(ENTRIES SHOWN Opens)

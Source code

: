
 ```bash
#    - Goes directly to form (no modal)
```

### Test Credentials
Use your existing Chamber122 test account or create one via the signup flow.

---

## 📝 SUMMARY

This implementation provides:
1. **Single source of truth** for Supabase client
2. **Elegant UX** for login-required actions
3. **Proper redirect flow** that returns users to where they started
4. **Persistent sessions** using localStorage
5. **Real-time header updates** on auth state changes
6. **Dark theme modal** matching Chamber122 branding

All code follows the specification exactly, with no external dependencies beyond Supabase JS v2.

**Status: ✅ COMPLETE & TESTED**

(ENTRIES SHOWN Closes)
(ENTRIES SHOWN Opens)

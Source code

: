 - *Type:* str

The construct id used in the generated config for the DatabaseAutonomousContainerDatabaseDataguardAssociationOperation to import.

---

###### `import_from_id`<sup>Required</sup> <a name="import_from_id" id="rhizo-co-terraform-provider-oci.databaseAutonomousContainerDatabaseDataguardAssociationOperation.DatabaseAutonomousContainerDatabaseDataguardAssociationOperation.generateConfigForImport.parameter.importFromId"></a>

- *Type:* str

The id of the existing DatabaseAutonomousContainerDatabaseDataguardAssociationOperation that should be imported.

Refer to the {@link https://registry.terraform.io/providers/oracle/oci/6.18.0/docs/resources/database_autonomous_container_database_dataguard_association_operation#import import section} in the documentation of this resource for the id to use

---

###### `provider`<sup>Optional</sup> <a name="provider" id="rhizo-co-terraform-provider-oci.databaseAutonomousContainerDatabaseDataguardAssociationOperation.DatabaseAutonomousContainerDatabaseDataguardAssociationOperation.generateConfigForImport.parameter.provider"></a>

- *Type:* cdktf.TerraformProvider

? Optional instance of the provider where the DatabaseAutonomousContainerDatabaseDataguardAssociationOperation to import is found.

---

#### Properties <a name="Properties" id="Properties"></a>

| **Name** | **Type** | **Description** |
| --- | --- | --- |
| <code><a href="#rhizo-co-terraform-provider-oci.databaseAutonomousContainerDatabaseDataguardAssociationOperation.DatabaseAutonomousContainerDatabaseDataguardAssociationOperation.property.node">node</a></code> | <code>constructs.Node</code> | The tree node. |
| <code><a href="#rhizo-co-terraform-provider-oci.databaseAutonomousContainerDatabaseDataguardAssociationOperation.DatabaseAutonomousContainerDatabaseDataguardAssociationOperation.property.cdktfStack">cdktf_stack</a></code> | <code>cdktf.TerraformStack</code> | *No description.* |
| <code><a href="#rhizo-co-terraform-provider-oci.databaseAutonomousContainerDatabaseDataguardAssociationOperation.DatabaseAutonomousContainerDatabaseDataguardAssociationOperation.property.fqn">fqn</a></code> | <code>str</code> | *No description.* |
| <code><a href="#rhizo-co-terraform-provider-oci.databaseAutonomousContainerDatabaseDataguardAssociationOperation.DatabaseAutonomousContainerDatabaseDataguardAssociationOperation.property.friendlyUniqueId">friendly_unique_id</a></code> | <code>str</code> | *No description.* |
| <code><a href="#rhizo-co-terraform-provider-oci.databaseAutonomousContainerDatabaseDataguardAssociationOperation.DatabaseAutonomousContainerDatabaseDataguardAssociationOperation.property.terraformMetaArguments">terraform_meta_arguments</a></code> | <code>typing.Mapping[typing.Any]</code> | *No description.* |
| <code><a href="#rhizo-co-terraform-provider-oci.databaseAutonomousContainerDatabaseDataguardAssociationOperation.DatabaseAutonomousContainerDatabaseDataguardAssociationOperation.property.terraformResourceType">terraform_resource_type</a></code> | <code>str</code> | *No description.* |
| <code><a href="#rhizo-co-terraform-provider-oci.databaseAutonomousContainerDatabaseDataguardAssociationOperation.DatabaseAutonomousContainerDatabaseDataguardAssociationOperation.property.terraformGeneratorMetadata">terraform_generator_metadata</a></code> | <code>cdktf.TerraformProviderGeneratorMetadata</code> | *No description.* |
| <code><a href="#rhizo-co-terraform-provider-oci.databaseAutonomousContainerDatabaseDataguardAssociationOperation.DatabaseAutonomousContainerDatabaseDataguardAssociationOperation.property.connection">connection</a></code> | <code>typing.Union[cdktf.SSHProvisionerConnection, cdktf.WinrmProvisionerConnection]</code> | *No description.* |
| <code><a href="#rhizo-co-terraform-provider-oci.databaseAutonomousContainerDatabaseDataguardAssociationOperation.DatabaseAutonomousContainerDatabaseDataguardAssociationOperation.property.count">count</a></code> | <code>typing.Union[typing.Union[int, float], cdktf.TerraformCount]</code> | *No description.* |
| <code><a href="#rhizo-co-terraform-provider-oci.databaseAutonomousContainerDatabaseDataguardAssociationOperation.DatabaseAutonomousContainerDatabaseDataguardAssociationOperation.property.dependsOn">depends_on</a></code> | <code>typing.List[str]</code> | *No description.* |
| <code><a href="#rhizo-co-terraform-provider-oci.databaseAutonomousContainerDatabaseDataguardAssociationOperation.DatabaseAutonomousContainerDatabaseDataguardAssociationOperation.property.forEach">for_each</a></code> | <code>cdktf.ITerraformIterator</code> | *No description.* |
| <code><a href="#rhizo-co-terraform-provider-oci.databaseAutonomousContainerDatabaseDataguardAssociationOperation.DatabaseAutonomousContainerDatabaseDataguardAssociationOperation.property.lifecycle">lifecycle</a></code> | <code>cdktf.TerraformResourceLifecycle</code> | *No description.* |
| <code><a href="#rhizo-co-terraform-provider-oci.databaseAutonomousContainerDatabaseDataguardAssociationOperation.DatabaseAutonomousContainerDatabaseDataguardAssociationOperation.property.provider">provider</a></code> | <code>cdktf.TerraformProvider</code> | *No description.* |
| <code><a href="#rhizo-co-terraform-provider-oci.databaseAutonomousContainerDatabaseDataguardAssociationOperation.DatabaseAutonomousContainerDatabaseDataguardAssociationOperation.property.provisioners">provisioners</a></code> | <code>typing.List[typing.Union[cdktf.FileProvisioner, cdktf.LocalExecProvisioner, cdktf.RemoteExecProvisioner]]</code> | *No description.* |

(ENTRIES SHOWN Closes)

**PROBLEM TO WORK ON**.
Above are the records; report each line in them that includes the word "existing".

**EXERCISE OUTPUT**.
Use your existing Chamber122 test account or create one via the signup flow.
The id of the existing DatabaseAutonomousContainerDatabaseDataguardAssociationOperation that should be imported.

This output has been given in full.